## PROVIDED MATERIAL

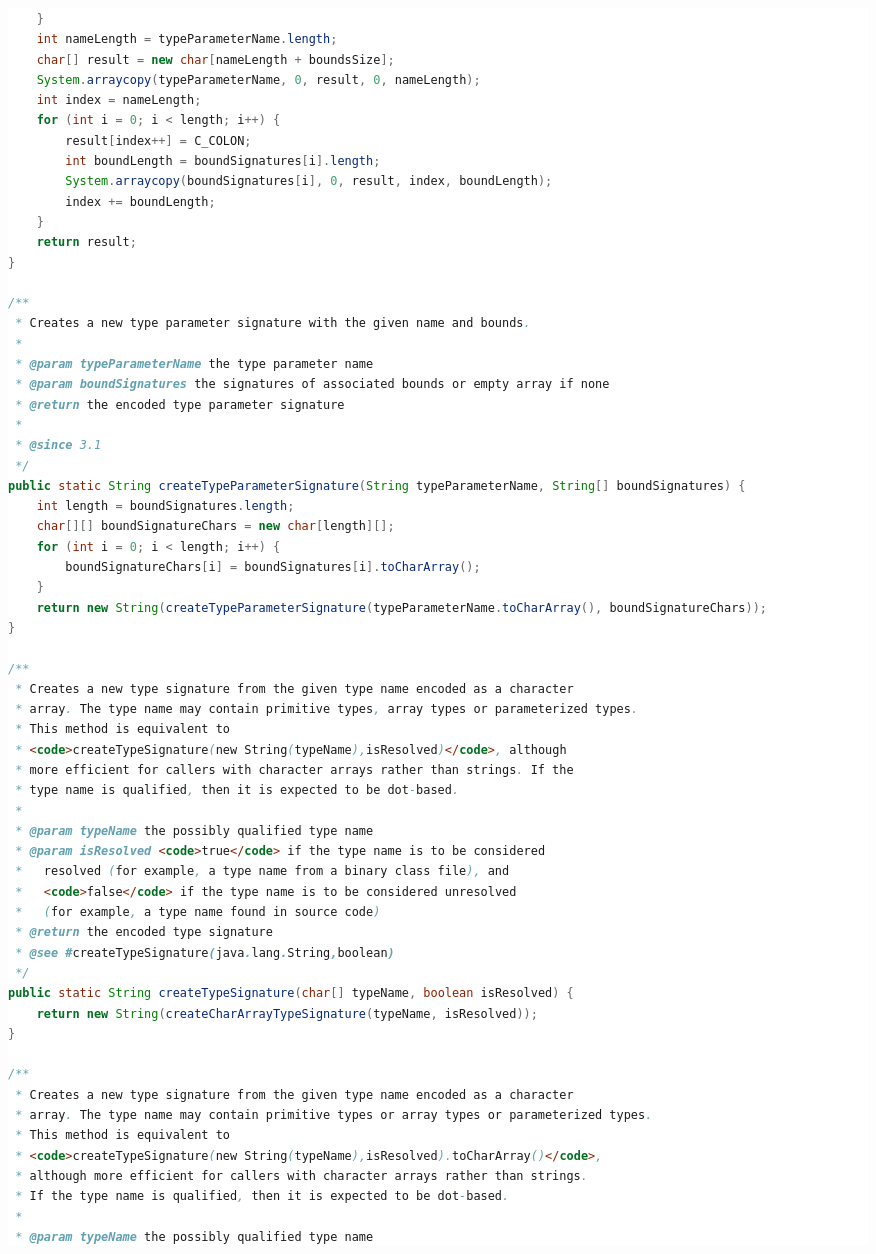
 ```java
	}
	int nameLength = typeParameterName.length;
	char[] result = new char[nameLength + boundsSize];
	System.arraycopy(typeParameterName, 0, result, 0, nameLength);
	int index = nameLength;
	for (int i = 0; i < length; i++) {
		result[index++] = C_COLON;
		int boundLength = boundSignatures[i].length;
		System.arraycopy(boundSignatures[i], 0, result, index, boundLength);
		index += boundLength;
	}
	return result;
}

/**
 * Creates a new type parameter signature with the given name and bounds.
 *
 * @param typeParameterName the type parameter name
 * @param boundSignatures the signatures of associated bounds or empty array if none
 * @return the encoded type parameter signature
 * 
 * @since 3.1
 */
public static String createTypeParameterSignature(String typeParameterName, String[] boundSignatures) {
	int length = boundSignatures.length;
	char[][] boundSignatureChars = new char[length][];
	for (int i = 0; i < length; i++) {
		boundSignatureChars[i] = boundSignatures[i].toCharArray();
	}
	return new String(createTypeParameterSignature(typeParameterName.toCharArray(), boundSignatureChars));
}

/**
 * Creates a new type signature from the given type name encoded as a character
 * array. The type name may contain primitive types, array types or parameterized types.
 * This method is equivalent to
 * <code>createTypeSignature(new String(typeName),isResolved)</code>, although
 * more efficient for callers with character arrays rather than strings. If the 
 * type name is qualified, then it is expected to be dot-based.
 *
 * @param typeName the possibly qualified type name
 * @param isResolved <code>true</code> if the type name is to be considered
 *   resolved (for example, a type name from a binary class file), and 
 *   <code>false</code> if the type name is to be considered unresolved
 *   (for example, a type name found in source code)
 * @return the encoded type signature
 * @see #createTypeSignature(java.lang.String,boolean)
 */
public static String createTypeSignature(char[] typeName, boolean isResolved) {
	return new String(createCharArrayTypeSignature(typeName, isResolved));
}

/**
 * Creates a new type signature from the given type name encoded as a character
 * array. The type name may contain primitive types or array types or parameterized types.
 * This method is equivalent to
 * <code>createTypeSignature(new String(typeName),isResolved).toCharArray()</code>,
 * although more efficient for callers with character arrays rather than strings.
 * If the type name is qualified, then it is expected to be dot-based.
 *
 * @param typeName the possibly qualified type name
```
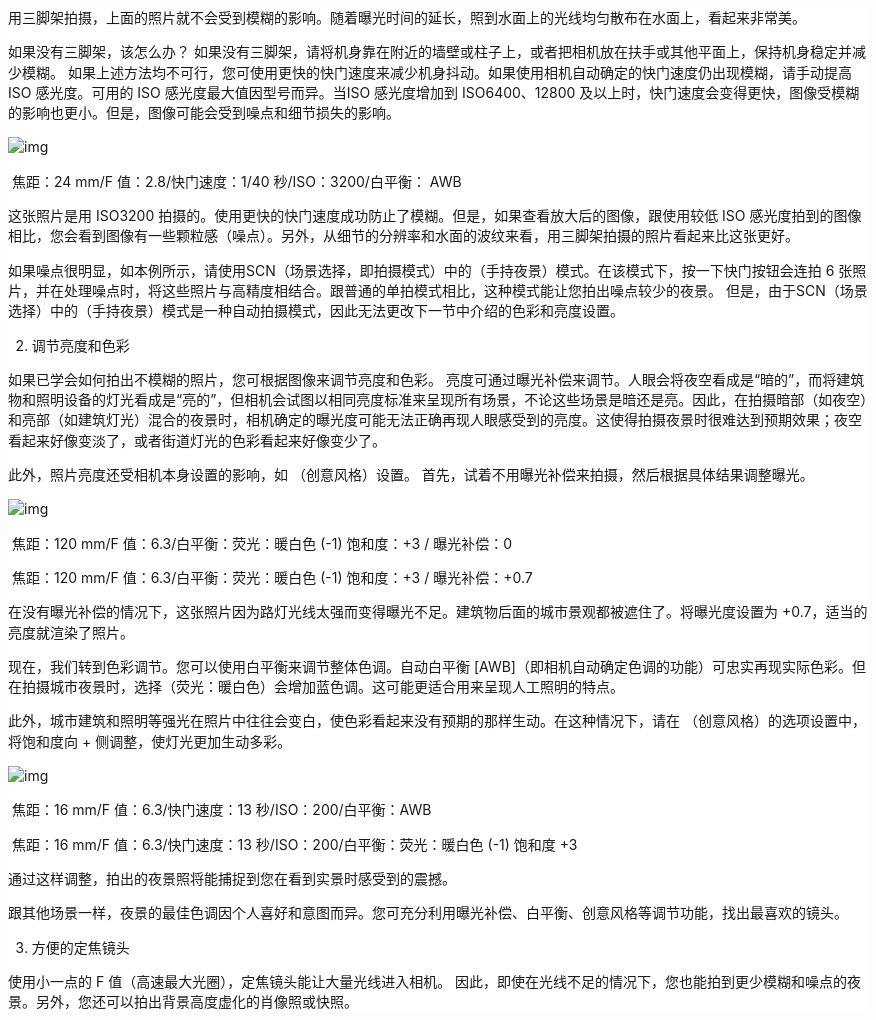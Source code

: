 用三脚架拍摄，上面的照片就不会受到模糊的影响。随着曝光时间的延长，照到水面上的光线均匀散布在水面上，看起来非常美。

如果没有三脚架，该怎么办？
如果没有三脚架，请将机身靠在附近的墙壁或柱子上，或者把相机放在扶手或其他平面上，保持机身稳定并减少模糊。
如果上述方法均不可行，您可使用更快的快门速度来减少机身抖动。如果使用相机自动确定的快门速度仍出现模糊，请手动提高 ISO 感光度。可用的 ISO 感光度最大值因型号而异。当ISO 感光度增加到 ISO6400、12800 及以上时，快门速度会变得更快，图像受模糊的影响也更小。但是，图像可能会受到噪点和细节损失的影响。

![img](https://www.sony.com/articleimage/servlet/servlet.FileDownload?file=0155F000007XOORQA4)

​                                                                                   焦距：24 mm/F 值：2.8/快门速度：1/40 秒/ISO：3200/白平衡： AWB

这张照片是用 ISO3200 拍摄的。使用更快的快门速度成功防止了模糊。但是，如果查看放大后的图像，跟使用较低 ISO 感光度拍到的图像相比，您会看到图像有一些颗粒感（噪点）。另外，从细节的分辨率和水面的波纹来看，用三脚架拍摄的照片看起来比这张更好。

如果噪点很明显，如本例所示，请使用SCN（场景选择，即拍摄模式）中的（手持夜景）模式。在该模式下，按一下快门按钮会连拍 6 张照片，并在处理噪点时，将这些照片与高精度相结合。跟普通的单拍模式相比，这种模式能让您拍出噪点较少的夜景。
但是，由于SCN（场景选择）中的（手持夜景）模式是一种自动拍摄模式，因此无法更改下一节中介绍的色彩和亮度设置。

2. 调节亮度和色彩

如果已学会如何拍出不模糊的照片，您可根据图像来调节亮度和色彩。
亮度可通过曝光补偿来调节。人眼会将夜空看成是“暗的”，而将建筑物和照明设备的灯光看成是“亮的”，但相机会试图以相同亮度标准来呈现所有场景，不论这些场景是暗还是亮。因此，在拍摄暗部（如夜空）和亮部（如建筑灯光）混合的夜景时，相机确定的曝光度可能无法正确再现人眼感受到的亮度。这使得拍摄夜景时很难达到预期效果；夜空看起来好像变淡了，或者街道灯光的色彩看起来好像变少了。

此外，照片亮度还受相机本身设置的影响，如 （创意风格）设置。
首先，试着不用曝光补偿来拍摄，然后根据具体结果调整曝光。

![img](https://www.sony.com/articleimage/servlet/servlet.FileDownload?file=0155F000007XOObQAO)

​                                                                                     焦距：120 mm/F 值：6.3/白平衡：荧光：暖白色 (-1) 饱和度：+3 / 曝光补偿：0 

​                                                                                     焦距：120 mm/F 值：6.3/白平衡：荧光：暖白色 (-1) 饱和度：+3 / 曝光补偿：+0.7

在没有曝光补偿的情况下，这张照片因为路灯光线太强而变得曝光不足。建筑物后面的城市景观都被遮住了。将曝光度设置为 +0.7，适当的亮度就渲染了照片。

现在，我们转到色彩调节。您可以使用白平衡来调节整体色调。自动白平衡 [AWB]（即相机自动确定色调的功能）可忠实再现实际色彩。但在拍摄城市夜景时，选择（荧光：暖白色）会增加蓝色调。这可能更适合用来呈现人工照明的特点。

此外，城市建筑和照明等强光在照片中往往会变白，使色彩看起来没有预期的那样生动。在这种情况下，请在 （创意风格）的选项设置中，将饱和度向 + 侧调整，使灯光更加生动多彩。

![img](https://www.sony.com/articleimage/servlet/servlet.FileDownload?file=0155F000007XOOgQAO)

​                                                                                   焦距：16 mm/F 值：6.3/快门速度：13 秒/ISO：200/白平衡：AWB

​                                                                                   焦距：16 mm/F 值：6.3/快门速度：13 秒/ISO：200/白平衡：荧光：暖白色 (-1) 饱和度 +3

通过这样调整，拍出的夜景照将能捕捉到您在看到实景时感受到的震撼。

跟其他场景一样，夜景的最佳色调因个人喜好和意图而异。您可充分利用曝光补偿、白平衡、创意风格等调节功能，找出最喜欢的镜头。

3. 方便的定焦镜头

使用小一点的 F 值（高速最大光圈），定焦镜头能让大量光线进入相机。
因此，即使在光线不足的情况下，您也能拍到更少模糊和噪点的夜景。另外，您还可以拍出背景高度虚化的肖像照或快照。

## WORK TO BE COMPLETED
In the lines above, spot each one that contains the word "although" and copy it.

## RESULT BELOW
 * <code>createTypeSignature(new String(typeName),isResolved)</code>, although
 * although more efficient for callers with character arrays rather than strings.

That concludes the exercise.